Work item:
Here is the task for the listing below: output exactly the lines from the one containing "- Puntos de" through the one containing "- 메모리셀(memory cell): 이전의", and leave out the pictures.

Given records:

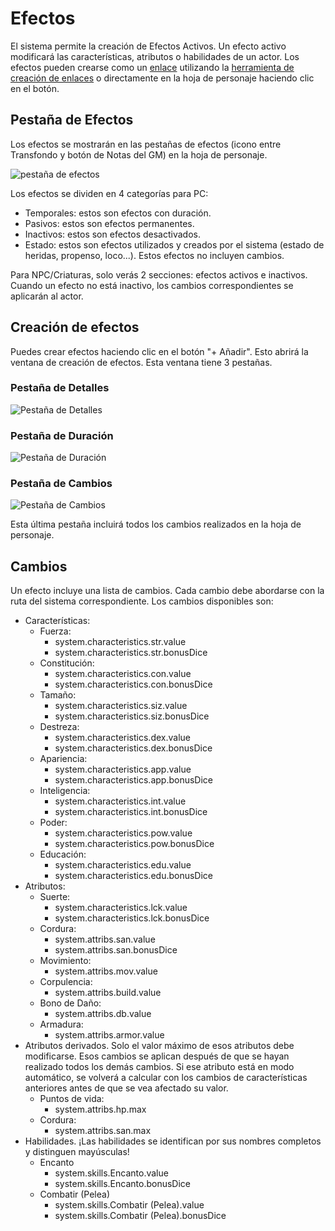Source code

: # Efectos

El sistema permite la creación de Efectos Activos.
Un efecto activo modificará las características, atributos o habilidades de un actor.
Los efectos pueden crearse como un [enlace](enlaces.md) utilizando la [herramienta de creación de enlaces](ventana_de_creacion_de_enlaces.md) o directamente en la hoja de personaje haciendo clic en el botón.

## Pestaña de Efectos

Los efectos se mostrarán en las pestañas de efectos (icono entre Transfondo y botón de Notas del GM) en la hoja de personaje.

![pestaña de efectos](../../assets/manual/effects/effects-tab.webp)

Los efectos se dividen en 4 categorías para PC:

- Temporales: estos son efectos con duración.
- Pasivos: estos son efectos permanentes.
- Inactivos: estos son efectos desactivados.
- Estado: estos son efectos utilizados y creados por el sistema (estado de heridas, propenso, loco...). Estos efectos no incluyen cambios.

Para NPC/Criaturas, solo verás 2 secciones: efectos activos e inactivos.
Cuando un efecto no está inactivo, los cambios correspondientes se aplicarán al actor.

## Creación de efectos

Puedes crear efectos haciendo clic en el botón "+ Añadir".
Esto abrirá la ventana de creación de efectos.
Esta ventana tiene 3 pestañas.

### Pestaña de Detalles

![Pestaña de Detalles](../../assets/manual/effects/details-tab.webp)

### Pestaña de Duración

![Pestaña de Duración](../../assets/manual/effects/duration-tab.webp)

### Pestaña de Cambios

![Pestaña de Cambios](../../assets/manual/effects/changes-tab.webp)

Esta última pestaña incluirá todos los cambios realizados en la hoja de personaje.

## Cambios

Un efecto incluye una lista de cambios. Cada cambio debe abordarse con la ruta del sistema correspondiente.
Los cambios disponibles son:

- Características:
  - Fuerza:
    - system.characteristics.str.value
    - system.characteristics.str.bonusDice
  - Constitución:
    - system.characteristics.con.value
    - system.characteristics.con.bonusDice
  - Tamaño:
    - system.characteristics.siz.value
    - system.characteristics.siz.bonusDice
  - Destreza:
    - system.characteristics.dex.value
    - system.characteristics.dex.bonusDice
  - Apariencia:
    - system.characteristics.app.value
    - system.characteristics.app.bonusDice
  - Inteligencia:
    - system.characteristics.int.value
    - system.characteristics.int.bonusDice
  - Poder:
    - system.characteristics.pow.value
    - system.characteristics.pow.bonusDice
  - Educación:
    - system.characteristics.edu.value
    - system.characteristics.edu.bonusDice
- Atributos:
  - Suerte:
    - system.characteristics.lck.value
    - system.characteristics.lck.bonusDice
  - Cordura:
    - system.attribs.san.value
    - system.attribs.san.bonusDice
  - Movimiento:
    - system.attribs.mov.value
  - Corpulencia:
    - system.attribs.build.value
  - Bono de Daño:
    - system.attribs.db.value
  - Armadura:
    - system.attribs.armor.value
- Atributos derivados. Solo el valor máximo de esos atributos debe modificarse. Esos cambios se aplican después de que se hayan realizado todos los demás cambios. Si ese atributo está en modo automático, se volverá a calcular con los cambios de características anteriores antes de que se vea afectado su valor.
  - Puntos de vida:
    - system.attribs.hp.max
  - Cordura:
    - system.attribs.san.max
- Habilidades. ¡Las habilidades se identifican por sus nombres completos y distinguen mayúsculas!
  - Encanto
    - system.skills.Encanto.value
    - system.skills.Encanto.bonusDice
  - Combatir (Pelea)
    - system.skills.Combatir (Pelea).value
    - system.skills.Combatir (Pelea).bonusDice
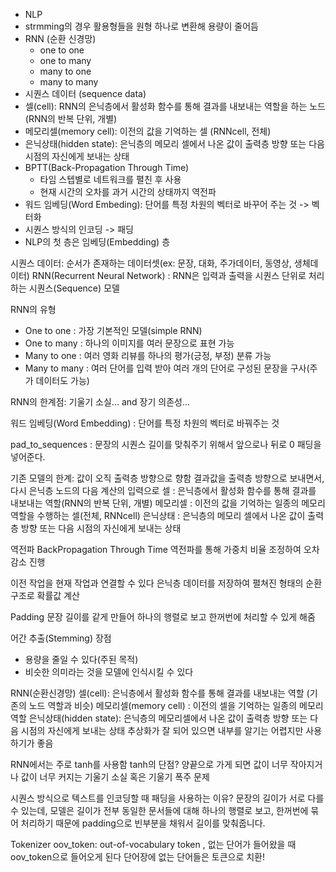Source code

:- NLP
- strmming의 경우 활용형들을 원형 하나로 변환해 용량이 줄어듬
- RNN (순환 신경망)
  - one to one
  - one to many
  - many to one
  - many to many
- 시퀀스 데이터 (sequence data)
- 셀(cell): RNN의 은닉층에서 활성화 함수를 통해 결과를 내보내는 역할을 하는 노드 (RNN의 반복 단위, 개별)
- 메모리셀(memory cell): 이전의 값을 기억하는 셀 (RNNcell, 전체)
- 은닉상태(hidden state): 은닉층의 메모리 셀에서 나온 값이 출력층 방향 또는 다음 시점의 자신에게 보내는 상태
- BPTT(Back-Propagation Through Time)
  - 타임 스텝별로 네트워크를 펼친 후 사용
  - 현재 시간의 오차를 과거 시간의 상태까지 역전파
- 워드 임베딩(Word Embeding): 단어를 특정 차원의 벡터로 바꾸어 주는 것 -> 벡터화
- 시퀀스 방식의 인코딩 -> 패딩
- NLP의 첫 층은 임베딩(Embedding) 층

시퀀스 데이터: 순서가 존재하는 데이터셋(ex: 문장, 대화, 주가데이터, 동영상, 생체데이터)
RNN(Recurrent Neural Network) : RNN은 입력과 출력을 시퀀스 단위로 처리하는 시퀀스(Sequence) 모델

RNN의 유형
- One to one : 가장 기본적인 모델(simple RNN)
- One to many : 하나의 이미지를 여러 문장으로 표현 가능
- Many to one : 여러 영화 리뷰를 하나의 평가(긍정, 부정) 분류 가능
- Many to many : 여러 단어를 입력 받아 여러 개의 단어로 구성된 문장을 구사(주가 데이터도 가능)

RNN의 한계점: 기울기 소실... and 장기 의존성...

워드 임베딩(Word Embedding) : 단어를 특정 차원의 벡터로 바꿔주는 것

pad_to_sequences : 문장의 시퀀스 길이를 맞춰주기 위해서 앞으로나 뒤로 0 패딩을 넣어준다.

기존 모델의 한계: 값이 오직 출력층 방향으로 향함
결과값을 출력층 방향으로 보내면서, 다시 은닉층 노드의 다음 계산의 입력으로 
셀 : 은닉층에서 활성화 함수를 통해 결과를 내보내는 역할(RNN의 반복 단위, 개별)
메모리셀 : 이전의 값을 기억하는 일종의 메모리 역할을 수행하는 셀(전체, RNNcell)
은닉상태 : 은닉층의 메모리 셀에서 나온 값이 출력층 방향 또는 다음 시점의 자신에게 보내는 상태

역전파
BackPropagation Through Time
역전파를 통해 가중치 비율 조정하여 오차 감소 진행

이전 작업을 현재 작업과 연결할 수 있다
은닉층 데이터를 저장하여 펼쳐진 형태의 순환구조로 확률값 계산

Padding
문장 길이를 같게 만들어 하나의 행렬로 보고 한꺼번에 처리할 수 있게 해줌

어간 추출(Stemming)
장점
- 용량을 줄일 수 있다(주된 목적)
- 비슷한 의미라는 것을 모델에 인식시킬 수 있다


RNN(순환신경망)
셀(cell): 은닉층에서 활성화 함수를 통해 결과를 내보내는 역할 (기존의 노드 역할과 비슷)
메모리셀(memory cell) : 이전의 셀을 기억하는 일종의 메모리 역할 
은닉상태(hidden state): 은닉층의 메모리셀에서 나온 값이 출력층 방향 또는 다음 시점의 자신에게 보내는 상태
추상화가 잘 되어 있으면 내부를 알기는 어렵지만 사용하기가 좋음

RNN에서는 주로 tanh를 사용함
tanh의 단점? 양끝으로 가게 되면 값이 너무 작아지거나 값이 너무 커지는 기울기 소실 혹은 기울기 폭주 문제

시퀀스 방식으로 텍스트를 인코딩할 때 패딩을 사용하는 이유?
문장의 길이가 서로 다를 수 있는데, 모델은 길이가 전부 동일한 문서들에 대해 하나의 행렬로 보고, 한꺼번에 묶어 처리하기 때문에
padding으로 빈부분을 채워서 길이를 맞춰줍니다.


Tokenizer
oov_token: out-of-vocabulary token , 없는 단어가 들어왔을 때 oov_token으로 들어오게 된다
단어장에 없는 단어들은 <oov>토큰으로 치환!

...

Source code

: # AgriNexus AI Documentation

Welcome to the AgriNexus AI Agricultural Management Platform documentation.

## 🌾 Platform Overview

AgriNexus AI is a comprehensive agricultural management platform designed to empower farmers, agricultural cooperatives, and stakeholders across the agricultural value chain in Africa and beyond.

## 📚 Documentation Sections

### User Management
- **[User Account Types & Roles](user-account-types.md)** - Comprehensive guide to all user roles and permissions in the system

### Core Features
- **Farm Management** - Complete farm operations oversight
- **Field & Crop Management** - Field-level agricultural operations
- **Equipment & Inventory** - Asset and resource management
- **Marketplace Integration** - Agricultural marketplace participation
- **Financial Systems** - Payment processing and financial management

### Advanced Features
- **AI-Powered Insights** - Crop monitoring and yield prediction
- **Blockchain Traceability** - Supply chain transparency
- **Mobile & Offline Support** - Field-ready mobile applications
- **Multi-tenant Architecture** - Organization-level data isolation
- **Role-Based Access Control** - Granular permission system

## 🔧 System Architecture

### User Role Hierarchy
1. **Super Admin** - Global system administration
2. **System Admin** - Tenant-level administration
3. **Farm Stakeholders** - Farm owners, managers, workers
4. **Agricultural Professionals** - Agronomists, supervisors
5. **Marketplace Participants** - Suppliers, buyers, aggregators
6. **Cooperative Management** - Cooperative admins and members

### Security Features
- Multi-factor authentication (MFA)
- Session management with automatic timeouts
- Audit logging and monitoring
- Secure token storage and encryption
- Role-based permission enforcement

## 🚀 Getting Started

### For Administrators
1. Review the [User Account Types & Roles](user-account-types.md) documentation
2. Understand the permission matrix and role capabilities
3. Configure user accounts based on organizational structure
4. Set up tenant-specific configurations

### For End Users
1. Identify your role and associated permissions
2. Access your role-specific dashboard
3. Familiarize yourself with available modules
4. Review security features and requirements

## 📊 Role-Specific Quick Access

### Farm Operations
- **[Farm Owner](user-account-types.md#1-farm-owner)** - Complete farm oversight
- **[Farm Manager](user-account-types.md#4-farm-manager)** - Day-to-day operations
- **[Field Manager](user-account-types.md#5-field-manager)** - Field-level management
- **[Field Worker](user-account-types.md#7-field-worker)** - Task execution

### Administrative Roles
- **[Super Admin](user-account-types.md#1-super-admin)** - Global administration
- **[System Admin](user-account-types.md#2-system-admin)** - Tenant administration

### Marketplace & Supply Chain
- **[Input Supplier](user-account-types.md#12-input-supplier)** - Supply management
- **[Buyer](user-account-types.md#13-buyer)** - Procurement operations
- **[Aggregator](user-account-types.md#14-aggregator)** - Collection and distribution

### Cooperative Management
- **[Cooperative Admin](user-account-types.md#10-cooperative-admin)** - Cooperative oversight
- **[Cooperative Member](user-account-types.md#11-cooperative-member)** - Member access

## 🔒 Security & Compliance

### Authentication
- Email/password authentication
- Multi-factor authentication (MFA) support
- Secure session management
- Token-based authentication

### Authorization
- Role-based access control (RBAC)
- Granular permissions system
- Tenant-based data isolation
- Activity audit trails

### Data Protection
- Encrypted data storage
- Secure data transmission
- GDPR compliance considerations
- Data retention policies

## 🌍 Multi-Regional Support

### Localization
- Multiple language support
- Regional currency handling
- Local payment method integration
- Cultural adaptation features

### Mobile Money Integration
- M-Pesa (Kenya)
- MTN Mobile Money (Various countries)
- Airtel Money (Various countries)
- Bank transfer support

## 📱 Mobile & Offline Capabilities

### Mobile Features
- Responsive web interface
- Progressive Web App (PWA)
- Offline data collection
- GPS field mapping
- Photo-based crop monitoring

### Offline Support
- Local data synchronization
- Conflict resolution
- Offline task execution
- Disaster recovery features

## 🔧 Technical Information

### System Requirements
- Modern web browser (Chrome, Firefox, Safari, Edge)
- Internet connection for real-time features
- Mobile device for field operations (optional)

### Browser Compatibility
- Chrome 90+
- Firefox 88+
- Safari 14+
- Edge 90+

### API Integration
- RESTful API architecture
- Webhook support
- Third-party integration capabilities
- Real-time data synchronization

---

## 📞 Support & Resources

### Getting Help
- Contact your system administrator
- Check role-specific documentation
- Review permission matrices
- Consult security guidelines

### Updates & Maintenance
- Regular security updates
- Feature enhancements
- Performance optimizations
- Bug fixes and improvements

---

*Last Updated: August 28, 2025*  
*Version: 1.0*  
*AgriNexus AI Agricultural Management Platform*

Finished exercise:
  - Puntos de vida:
    - system.attribs.hp.max
  - Cordura:
    - system.attribs.san.max
- Habilidades. ¡Las habilidades se identifican por sus nombres completos y distinguen mayúsculas!
  - Encanto
    - system.skills.Encanto.value
    - system.skills.Encanto.bonusDice
  - Combatir (Pelea)
    - system.skills.Combatir (Pelea).value
    - system.skills.Combatir (Pelea).bonusDice
Source code

:- NLP
- strmming의 경우 활용형들을 원형 하나로 변환해 용량이 줄어듬
- RNN (순환 신경망)
  - one to one
  - one to many
  - many to one
  - many to many
- 시퀀스 데이터 (sequence data)
- 셀(cell): RNN의 은닉층에서 활성화 함수를 통해 결과를 내보내는 역할을 하는 노드 (RNN의 반복 단위, 개별)
- 메모리셀(memory cell): 이전의 값을 기억하는 셀 (RNNcell, 전체)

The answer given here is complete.